* [ASSIGNMENT]
If a line in the records below contains "ZBCN", copy that line.

── SOURCE DATA ──

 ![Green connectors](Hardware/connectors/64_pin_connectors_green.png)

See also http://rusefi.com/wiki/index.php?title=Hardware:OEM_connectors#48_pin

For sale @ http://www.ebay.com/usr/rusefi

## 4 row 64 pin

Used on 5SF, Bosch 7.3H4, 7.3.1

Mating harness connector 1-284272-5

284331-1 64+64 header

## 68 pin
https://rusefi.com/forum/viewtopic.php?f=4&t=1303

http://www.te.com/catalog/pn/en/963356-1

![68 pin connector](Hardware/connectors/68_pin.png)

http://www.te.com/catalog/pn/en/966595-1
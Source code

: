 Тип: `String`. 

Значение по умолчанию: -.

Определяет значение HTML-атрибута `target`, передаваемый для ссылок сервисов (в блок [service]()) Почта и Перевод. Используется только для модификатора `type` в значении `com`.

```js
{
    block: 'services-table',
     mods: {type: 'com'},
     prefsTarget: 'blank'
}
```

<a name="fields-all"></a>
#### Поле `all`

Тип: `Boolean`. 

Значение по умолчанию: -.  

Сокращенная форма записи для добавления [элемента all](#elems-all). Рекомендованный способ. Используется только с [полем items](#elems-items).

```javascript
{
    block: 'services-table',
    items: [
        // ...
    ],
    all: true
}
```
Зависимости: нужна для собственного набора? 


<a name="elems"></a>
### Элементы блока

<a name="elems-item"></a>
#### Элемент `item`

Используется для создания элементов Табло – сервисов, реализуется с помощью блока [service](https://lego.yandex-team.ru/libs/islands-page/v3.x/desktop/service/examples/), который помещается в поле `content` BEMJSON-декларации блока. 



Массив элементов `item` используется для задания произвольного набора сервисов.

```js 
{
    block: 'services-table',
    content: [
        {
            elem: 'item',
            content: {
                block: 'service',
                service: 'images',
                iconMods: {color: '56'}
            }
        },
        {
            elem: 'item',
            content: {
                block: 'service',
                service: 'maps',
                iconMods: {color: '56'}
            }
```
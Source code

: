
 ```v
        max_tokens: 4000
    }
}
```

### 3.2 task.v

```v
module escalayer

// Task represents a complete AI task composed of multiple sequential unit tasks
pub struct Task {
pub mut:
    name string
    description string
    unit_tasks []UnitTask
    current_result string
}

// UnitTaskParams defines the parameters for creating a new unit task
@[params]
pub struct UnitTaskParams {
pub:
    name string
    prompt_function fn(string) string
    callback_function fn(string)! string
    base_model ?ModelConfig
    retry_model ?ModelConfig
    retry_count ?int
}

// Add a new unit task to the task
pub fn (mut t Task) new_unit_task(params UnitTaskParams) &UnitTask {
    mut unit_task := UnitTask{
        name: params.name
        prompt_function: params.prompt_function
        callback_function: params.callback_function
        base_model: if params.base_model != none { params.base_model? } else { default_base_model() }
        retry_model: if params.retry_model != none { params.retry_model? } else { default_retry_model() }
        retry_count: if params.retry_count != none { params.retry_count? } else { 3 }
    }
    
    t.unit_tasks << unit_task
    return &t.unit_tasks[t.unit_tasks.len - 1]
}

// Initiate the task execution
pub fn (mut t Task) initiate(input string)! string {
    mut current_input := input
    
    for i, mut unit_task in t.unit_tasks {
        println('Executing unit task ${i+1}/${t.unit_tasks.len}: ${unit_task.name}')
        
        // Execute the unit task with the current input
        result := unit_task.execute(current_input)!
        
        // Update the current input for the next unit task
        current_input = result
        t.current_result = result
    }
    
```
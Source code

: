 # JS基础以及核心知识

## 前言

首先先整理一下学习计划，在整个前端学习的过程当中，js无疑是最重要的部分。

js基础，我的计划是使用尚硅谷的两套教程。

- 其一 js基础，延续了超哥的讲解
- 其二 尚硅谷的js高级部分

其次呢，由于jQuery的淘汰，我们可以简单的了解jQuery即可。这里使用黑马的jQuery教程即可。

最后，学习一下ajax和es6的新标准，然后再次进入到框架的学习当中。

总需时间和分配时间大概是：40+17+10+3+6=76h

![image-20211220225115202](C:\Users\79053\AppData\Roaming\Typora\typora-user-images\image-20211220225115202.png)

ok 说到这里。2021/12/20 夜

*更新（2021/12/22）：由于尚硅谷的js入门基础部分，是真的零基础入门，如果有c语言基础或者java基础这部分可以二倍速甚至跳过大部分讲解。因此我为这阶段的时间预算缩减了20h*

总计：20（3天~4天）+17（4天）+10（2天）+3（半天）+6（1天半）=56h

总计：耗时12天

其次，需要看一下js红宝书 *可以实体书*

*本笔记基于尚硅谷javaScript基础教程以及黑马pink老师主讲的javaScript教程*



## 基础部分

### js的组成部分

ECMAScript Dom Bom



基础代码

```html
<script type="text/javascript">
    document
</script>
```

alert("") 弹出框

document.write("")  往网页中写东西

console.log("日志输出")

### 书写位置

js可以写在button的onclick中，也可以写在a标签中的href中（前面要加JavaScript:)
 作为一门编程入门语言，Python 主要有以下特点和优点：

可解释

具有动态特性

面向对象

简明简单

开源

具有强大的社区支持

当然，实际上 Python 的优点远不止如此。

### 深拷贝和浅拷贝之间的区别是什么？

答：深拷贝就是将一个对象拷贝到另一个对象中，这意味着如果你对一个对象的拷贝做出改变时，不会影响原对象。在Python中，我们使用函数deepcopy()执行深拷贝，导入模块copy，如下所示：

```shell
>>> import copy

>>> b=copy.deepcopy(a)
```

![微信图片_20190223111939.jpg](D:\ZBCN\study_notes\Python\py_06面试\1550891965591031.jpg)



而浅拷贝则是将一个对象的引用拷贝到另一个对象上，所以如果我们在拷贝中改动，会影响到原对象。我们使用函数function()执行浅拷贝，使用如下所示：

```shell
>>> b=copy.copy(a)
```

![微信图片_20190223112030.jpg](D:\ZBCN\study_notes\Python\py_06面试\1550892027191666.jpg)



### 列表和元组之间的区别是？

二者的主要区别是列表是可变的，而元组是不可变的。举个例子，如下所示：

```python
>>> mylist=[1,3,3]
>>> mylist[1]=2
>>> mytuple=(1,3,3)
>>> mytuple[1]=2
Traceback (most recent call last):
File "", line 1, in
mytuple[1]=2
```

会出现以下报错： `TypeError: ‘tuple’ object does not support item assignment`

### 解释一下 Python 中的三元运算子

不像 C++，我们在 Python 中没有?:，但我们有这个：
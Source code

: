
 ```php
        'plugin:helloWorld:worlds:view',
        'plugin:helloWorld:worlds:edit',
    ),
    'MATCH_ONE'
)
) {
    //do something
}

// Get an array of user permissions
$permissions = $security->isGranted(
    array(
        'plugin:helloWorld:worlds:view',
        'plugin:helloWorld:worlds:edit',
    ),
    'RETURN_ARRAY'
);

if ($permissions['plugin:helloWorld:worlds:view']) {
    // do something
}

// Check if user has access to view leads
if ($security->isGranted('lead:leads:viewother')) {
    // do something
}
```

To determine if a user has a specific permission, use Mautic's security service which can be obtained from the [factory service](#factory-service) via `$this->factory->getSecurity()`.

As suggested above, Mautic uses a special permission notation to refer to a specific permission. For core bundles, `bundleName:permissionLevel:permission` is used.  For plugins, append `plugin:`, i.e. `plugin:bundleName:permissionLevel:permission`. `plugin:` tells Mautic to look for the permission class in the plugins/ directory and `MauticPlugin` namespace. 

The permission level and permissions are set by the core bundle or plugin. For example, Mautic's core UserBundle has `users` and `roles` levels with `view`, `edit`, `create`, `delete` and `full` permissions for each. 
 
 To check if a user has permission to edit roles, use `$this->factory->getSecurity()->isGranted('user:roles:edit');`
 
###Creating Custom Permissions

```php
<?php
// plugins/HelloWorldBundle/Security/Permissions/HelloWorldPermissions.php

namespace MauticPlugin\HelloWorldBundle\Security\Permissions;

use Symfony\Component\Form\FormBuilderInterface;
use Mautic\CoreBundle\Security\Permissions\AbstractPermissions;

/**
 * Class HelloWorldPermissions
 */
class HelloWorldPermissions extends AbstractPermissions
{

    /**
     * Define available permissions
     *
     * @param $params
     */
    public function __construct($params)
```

───

* [TASK OUTPUT]
![微信图片_20190223111939.jpg](D:\ZBCN\study_notes\Python\py_06面试\1550891965591031.jpg)
![微信图片_20190223112030.jpg](D:\ZBCN\study_notes\Python\py_06面试\1550892027191666.jpg)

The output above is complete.